I see the stuff now....Filamet. And their online store is taking orders -- dunno when they start shipping (or if they already have). Virtual Foundry is the website, if anyone is interested.

Yeah, those are the guys. Been getting the kickstarter updates and they're showing decent printed results in their metal prints. We'll see, very intrigued. Don't intend to ruin my printer over it tho...

what machine and software are you running? You might be able to update the software settings with the actual dimension of the filament, which I get by taking several measurements with my calipers and averaging them. I usually have to do this in Repetier Host for my solidoodle 4 every time I get new filament. Changing the filament diameter in the software modifies the calculation for how much to extrude.

Damn good idea, I should give that a go. Haven't taken the calipers to it yet, just assumed it was within reasonable tolerance. And I'm using a Flash Forge Creator Pro with sailfish to modify the .stl/.gcode/.x3g files. What I need is access to solidworks again so I can start busting out new CAD models ago - my computer crashed last year and I lost my copy/license. Ugh.
 
Give Fusion 360 a look. Decent CAD, inheriting a lot from AutoCAD et al, and very reasonable terms -- free for students, hobbyists and start-ups.
 
Give Fusion 360 a look. Decent CAD, inheriting a lot from AutoCAD et al, and very reasonable terms -- free for students, hobbyists and start-ups.

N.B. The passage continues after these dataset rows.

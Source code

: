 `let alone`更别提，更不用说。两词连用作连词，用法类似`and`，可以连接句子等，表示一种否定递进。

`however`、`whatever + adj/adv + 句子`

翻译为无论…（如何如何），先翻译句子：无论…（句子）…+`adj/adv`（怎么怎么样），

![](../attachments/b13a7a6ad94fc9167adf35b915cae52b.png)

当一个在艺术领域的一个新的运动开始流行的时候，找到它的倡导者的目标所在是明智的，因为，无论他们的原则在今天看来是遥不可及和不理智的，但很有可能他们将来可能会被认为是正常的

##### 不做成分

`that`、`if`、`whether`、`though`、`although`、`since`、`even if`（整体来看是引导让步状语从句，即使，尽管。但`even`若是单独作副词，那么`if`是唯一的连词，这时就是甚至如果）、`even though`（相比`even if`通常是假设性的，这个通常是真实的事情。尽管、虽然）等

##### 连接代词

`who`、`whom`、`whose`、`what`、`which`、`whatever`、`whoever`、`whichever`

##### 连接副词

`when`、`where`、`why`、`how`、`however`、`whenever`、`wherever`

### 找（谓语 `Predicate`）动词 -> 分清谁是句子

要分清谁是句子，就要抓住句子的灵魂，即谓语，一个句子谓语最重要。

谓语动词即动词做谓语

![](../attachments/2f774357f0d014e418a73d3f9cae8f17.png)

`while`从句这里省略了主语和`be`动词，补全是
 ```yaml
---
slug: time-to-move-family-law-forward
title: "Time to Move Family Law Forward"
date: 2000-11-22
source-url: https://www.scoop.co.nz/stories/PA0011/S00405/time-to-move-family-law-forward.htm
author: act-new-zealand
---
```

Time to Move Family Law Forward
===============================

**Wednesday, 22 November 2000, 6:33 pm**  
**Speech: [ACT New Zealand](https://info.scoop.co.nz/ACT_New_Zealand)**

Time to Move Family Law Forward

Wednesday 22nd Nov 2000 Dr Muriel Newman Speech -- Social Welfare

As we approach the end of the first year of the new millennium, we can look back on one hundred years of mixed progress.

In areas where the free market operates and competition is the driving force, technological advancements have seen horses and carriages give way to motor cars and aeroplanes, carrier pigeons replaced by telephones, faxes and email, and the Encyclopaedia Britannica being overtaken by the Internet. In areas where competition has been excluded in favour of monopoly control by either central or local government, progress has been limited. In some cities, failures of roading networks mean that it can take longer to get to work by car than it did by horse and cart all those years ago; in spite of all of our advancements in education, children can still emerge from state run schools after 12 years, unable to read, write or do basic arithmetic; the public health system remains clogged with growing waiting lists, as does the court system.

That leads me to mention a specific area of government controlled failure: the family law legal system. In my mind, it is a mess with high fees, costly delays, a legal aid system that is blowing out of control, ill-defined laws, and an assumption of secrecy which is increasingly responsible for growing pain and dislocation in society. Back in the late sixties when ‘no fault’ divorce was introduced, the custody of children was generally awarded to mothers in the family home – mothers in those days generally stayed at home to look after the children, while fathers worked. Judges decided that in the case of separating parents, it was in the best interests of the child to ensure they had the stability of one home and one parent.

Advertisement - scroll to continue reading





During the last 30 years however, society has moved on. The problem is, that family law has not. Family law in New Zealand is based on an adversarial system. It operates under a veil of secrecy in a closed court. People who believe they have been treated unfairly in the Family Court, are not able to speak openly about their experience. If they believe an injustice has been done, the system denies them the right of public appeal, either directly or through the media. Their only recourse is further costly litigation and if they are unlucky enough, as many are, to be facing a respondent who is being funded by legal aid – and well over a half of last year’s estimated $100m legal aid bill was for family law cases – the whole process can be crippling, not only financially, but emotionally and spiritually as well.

Thanks for the tip. I'm going to check that and FreeCAD out this week, give them a go.
 
I'm really liking 123Design, nice straightforward CAD package which for a person with minimal CAD training like me is a blessing.
I also second the suggestion to take actual filament diameter measurements and update your Slicer profiles with it. I use slicer which has a separate collection of settings for filament so you can keep quite a few profiles. As far as translucent ABS goes, I've had great luck with cheapie rolls of it bought for experimentation. I had to drop my extruder temperature by 5 degrees, but otherwise it's printed just fine. Just did a translucent green core and tip for 11th doctor's sonic screwdriver using it.